Directions for this task.
Return copies of the lines below that mention "solo".

Data extracts.

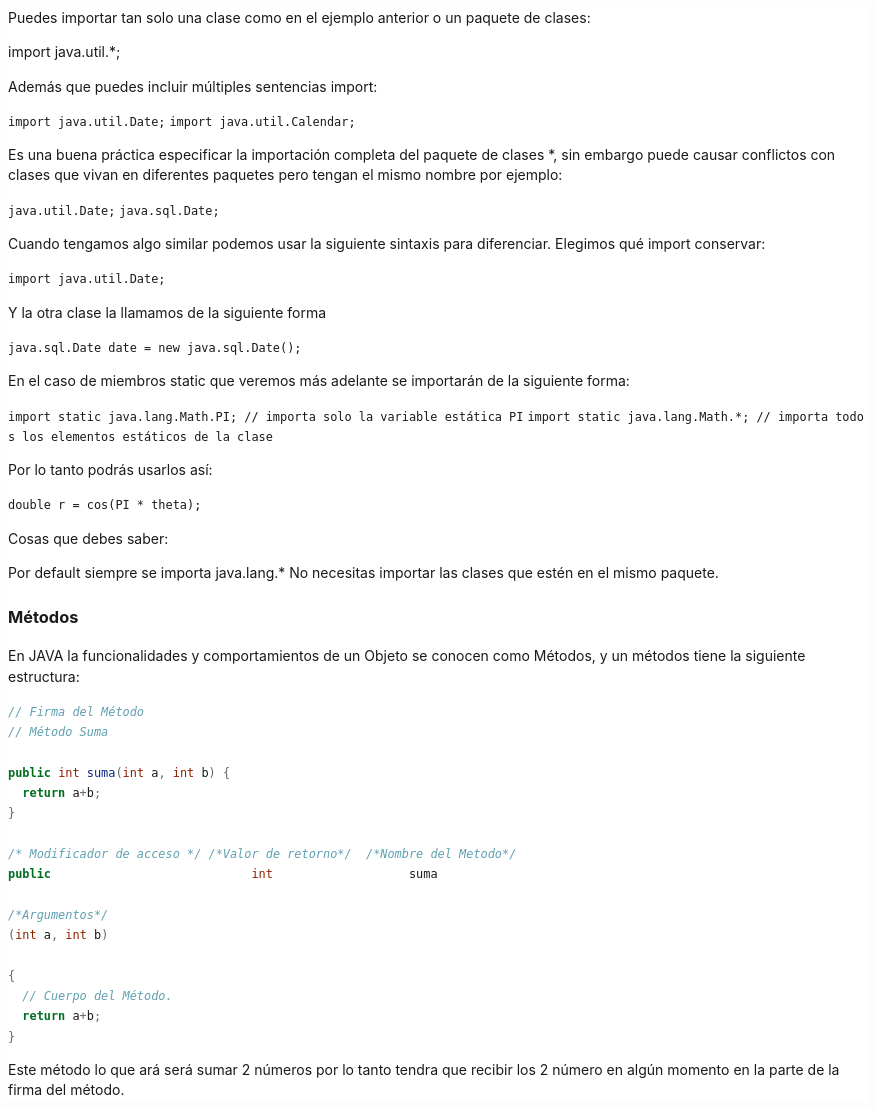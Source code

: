 Puedes importar tan solo una clase como en el ejemplo anterior o un paquete de clases:

import java.util.*;

Además que puedes incluir múltiples sentencias import:

``import java.util.Date;``
``import java.util.Calendar;``

Es una buena práctica especificar la importación completa del paquete de clases *, sin embargo puede causar conflictos con clases que vivan en diferentes paquetes pero tengan el mismo nombre por ejemplo:

``java.util.Date;``
``java.sql.Date;``

Cuando tengamos algo similar podemos usar la siguiente sintaxis para diferenciar.
Elegimos qué import conservar:

``import java.util.Date;``

Y la otra clase la llamamos de la siguiente forma

``java.sql.Date date = new java.sql.Date();``

En el caso de miembros static que veremos más adelante se importarán de la siguiente forma:

``import static java.lang.Math.PI; // importa solo la variable estática PI``
``import static java.lang.Math.*; // importa todos los elementos estáticos de la clase``

Por lo tanto podrás usarlos así:

``double r = cos(PI * theta);``

Cosas que debes saber:

Por default siempre se importa java.lang.*
No necesitas importar las clases que estén en el mismo paquete.

### Métodos

En JAVA la funcionalidades y comportamientos de un Objeto se conocen como Métodos, y un métodos tiene la siguiente estructura:

```java
// Firma del Método
// Método Suma

public int suma(int a, int b) {
  return a+b;
}

/* Modificador de acceso */ /*Valor de retorno*/  /*Nombre del Metodo*/
public                            int                   suma        

/*Argumentos*/
(int a, int b) 

{
  // Cuerpo del Método.
  return a+b;
}
```
Este método lo que ará será sumar 2 números por lo tanto tendra que recibir los 2 número en algún momento en la parte de la firma del método.
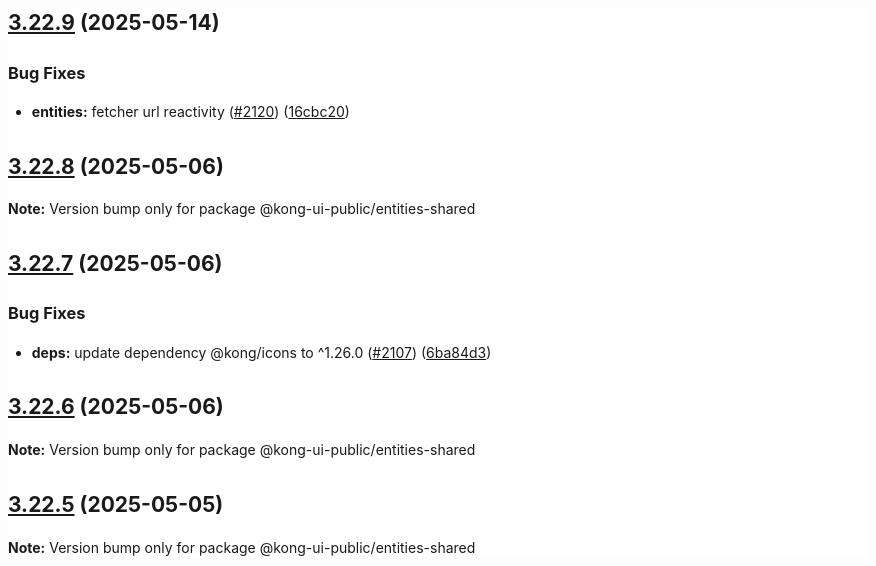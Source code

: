 ## [3.22.9](https://github.com/Kong/public-ui-components/compare/@kong-ui-public/entities-shared@3.22.8...@kong-ui-public/entities-shared@3.22.9) (2025-05-14)


### Bug Fixes

* **entities:** fetcher url reactivity ([#2120](https://github.com/Kong/public-ui-components/issues/2120)) ([16cbc20](https://github.com/Kong/public-ui-components/commit/16cbc20058a3acda085ebc18b16fb034104126c9))





## [3.22.8](https://github.com/Kong/public-ui-components/compare/@kong-ui-public/entities-shared@3.22.7...@kong-ui-public/entities-shared@3.22.8) (2025-05-06)

**Note:** Version bump only for package @kong-ui-public/entities-shared





## [3.22.7](https://github.com/Kong/public-ui-components/compare/@kong-ui-public/entities-shared@3.22.6...@kong-ui-public/entities-shared@3.22.7) (2025-05-06)


### Bug Fixes

* **deps:** update dependency @kong/icons to ^1.26.0 ([#2107](https://github.com/Kong/public-ui-components/issues/2107)) ([6ba84d3](https://github.com/Kong/public-ui-components/commit/6ba84d3eb5df7fa0880876455f78a75fbc69960a))





## [3.22.6](https://github.com/Kong/public-ui-components/compare/@kong-ui-public/entities-shared@3.22.5...@kong-ui-public/entities-shared@3.22.6) (2025-05-06)

**Note:** Version bump only for package @kong-ui-public/entities-shared





## [3.22.5](https://github.com/Kong/public-ui-components/compare/@kong-ui-public/entities-shared@3.22.4...@kong-ui-public/entities-shared@3.22.5) (2025-05-05)

**Note:** Version bump only for package @kong-ui-public/entities-shared



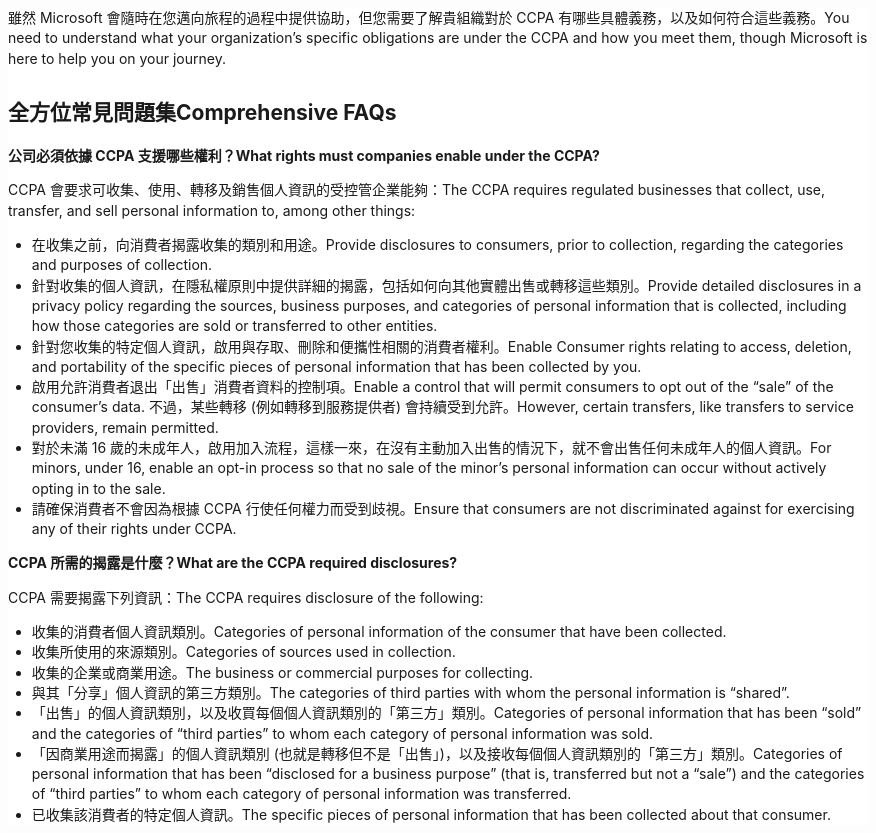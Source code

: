 <span data-ttu-id="ea946-131">雖然 Microsoft 會隨時在您邁向旅程的過程中提供協助，但您需要了解貴組織對於 CCPA 有哪些具體義務，以及如何符合這些義務。</span><span class="sxs-lookup"><span data-stu-id="ea946-131">You need to understand what your organization’s specific obligations are under the CCPA and how you meet them, though Microsoft is here to help you on your journey.</span></span>

## <a name="comprehensive-faqs"></a><span data-ttu-id="ea946-132">全方位常見問題集</span><span class="sxs-lookup"><span data-stu-id="ea946-132">Comprehensive FAQs</span></span>

<span data-ttu-id="ea946-133">**公司必須依據 CCPA 支援哪些權利？**</span><span class="sxs-lookup"><span data-stu-id="ea946-133">**What rights must companies enable under the CCPA?**</span></span>

<span data-ttu-id="ea946-134">CCPA 會要求可收集、使用、轉移及銷售個人資訊的受控管企業能夠：</span><span class="sxs-lookup"><span data-stu-id="ea946-134">The CCPA requires regulated businesses that collect, use, transfer, and sell personal information to, among other things:</span></span>

- <span data-ttu-id="ea946-135">在收集之前，向消費者揭露收集的類別和用途。</span><span class="sxs-lookup"><span data-stu-id="ea946-135">Provide disclosures to consumers, prior to collection, regarding the categories and purposes of collection.</span></span>
- <span data-ttu-id="ea946-136">針對收集的個人資訊，在隱私權原則中提供詳細的揭露，包括如何向其他實體出售或轉移這些類別。</span><span class="sxs-lookup"><span data-stu-id="ea946-136">Provide detailed disclosures in a privacy policy regarding the sources, business purposes, and categories of personal information that is collected, including how those categories are sold or transferred to other entities.</span></span>
- <span data-ttu-id="ea946-137">針對您收集的特定個人資訊，啟用與存取、刪除和便攜性相關的消費者權利。</span><span class="sxs-lookup"><span data-stu-id="ea946-137">Enable Consumer rights relating to access, deletion, and portability of the specific pieces of personal information that has been collected by you.</span></span>
- <span data-ttu-id="ea946-138">啟用允許消費者退出「出售」消費者資料的控制項。</span><span class="sxs-lookup"><span data-stu-id="ea946-138">Enable a control that will permit consumers to opt out of the “sale” of the consumer’s data.</span></span> <span data-ttu-id="ea946-139">不過，某些轉移 (例如轉移到服務提供者) 會持續受到允許。</span><span class="sxs-lookup"><span data-stu-id="ea946-139">However, certain transfers, like transfers to service providers, remain permitted.</span></span>
- <span data-ttu-id="ea946-140">對於未滿 16 歲的未成年人，啟用加入流程，這樣一來，在沒有主動加入出售的情況下，就不會出售任何未成年人的個人資訊。</span><span class="sxs-lookup"><span data-stu-id="ea946-140">For minors, under 16, enable an opt-in process so that no sale of the minor’s personal information can occur without actively opting in to the sale.</span></span>
- <span data-ttu-id="ea946-141">請確保消費者不會因為根據 CCPA 行使任何權力而受到歧視。</span><span class="sxs-lookup"><span data-stu-id="ea946-141">Ensure that consumers are not discriminated against for exercising any of their rights under CCPA.</span></span>

<span data-ttu-id="ea946-142">**CCPA 所需的揭露是什麼？**</span><span class="sxs-lookup"><span data-stu-id="ea946-142">**What are the CCPA required disclosures?**</span></span>

<span data-ttu-id="ea946-143">CCPA 需要揭露下列資訊：</span><span class="sxs-lookup"><span data-stu-id="ea946-143">The CCPA requires disclosure of the following:</span></span>

- <span data-ttu-id="ea946-144">收集的消費者個人資訊類別。</span><span class="sxs-lookup"><span data-stu-id="ea946-144">Categories of personal information of the consumer that have been collected.</span></span>
- <span data-ttu-id="ea946-145">收集所使用的來源類別。</span><span class="sxs-lookup"><span data-stu-id="ea946-145">Categories of sources used in collection.</span></span>
- <span data-ttu-id="ea946-146">收集的企業或商業用途。</span><span class="sxs-lookup"><span data-stu-id="ea946-146">The business or commercial purposes for collecting.</span></span>
- <span data-ttu-id="ea946-147">與其「分享」個人資訊的第三方類別。</span><span class="sxs-lookup"><span data-stu-id="ea946-147">The categories of third parties with whom the personal information is “shared”.</span></span>
- <span data-ttu-id="ea946-148">「出售」的個人資訊類別，以及收買每個個人資訊類別的「第三方」類別。</span><span class="sxs-lookup"><span data-stu-id="ea946-148">Categories of personal information that has been “sold” and the categories of “third parties” to whom each category of personal information was sold.</span></span>
- <span data-ttu-id="ea946-149">「因商業用途而揭露」的個人資訊類別 (也就是轉移但不是「出售」)，以及接收每個個人資訊類別的「第三方」類別。</span><span class="sxs-lookup"><span data-stu-id="ea946-149">Categories of personal information that has been “disclosed for a business purpose” (that is, transferred but not a “sale”) and the categories of “third parties” to whom each category of personal information was transferred.</span></span>
- <span data-ttu-id="ea946-150">已收集該消費者的特定個人資訊。</span><span class="sxs-lookup"><span data-stu-id="ea946-150">The specific pieces of personal information that has been collected about that consumer.</span></span>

Response to the task.
: Puedes importar tan solo una clase como en el ejemplo anterior o un paquete de clases:
``import static java.lang.Math.PI; // importa solo la variable estática PI``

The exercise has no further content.